Records shown START

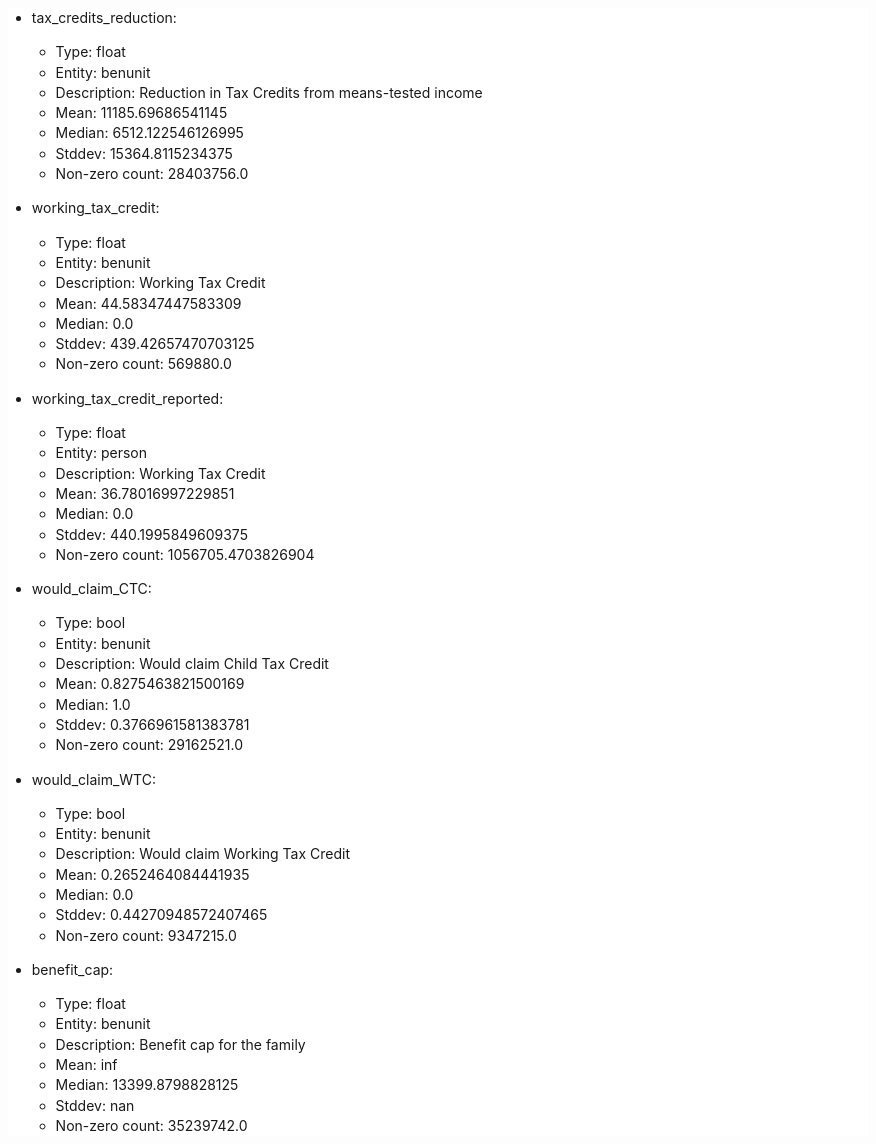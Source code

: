 
- tax_credits_reduction:
  - Type: float
  - Entity: benunit
  - Description: Reduction in Tax Credits from means-tested income
  - Mean: 11185.69686541145
  - Median: 6512.122546126995
  - Stddev: 15364.8115234375
  - Non-zero count: 28403756.0


- working_tax_credit:
  - Type: float
  - Entity: benunit
  - Description: Working Tax Credit
  - Mean: 44.58347447583309
  - Median: 0.0
  - Stddev: 439.42657470703125
  - Non-zero count: 569880.0


- working_tax_credit_reported:
  - Type: float
  - Entity: person
  - Description: Working Tax Credit
  - Mean: 36.78016997229851
  - Median: 0.0
  - Stddev: 440.1995849609375
  - Non-zero count: 1056705.4703826904


- would_claim_CTC:
  - Type: bool
  - Entity: benunit
  - Description: Would claim Child Tax Credit
  - Mean: 0.8275463821500169
  - Median: 1.0
  - Stddev: 0.3766961581383781
  - Non-zero count: 29162521.0


- would_claim_WTC:
  - Type: bool
  - Entity: benunit
  - Description: Would claim Working Tax Credit
  - Mean: 0.2652464084441935
  - Median: 0.0
  - Stddev: 0.44270948572407465
  - Non-zero count: 9347215.0


- benefit_cap:
  - Type: float
  - Entity: benunit
  - Description: Benefit cap for the family
  - Mean: inf
  - Median: 13399.8798828125
  - Stddev: nan
  - Non-zero count: 35239742.0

Records shown END

Exercise goal
Repeat exactly the lines from the start of the entries down to the line with "- Entity: person", keeping both ends but none of the pictures.

Answer section
Source code

: 
- tax_credits_reduction:
  - Type: float
  - Entity: benunit
  - Description: Reduction in Tax Credits from means-tested income
  - Mean: 11185.69686541145
  - Median: 6512.122546126995
  - Stddev: 15364.8115234375
  - Non-zero count: 28403756.0


- working_tax_credit:
  - Type: float
  - Entity: benunit
  - Description: Working Tax Credit
  - Mean: 44.58347447583309
  - Median: 0.0
  - Stddev: 439.42657470703125
  - Non-zero count: 569880.0


- working_tax_credit_reported:
  - Type: float
  - Entity: person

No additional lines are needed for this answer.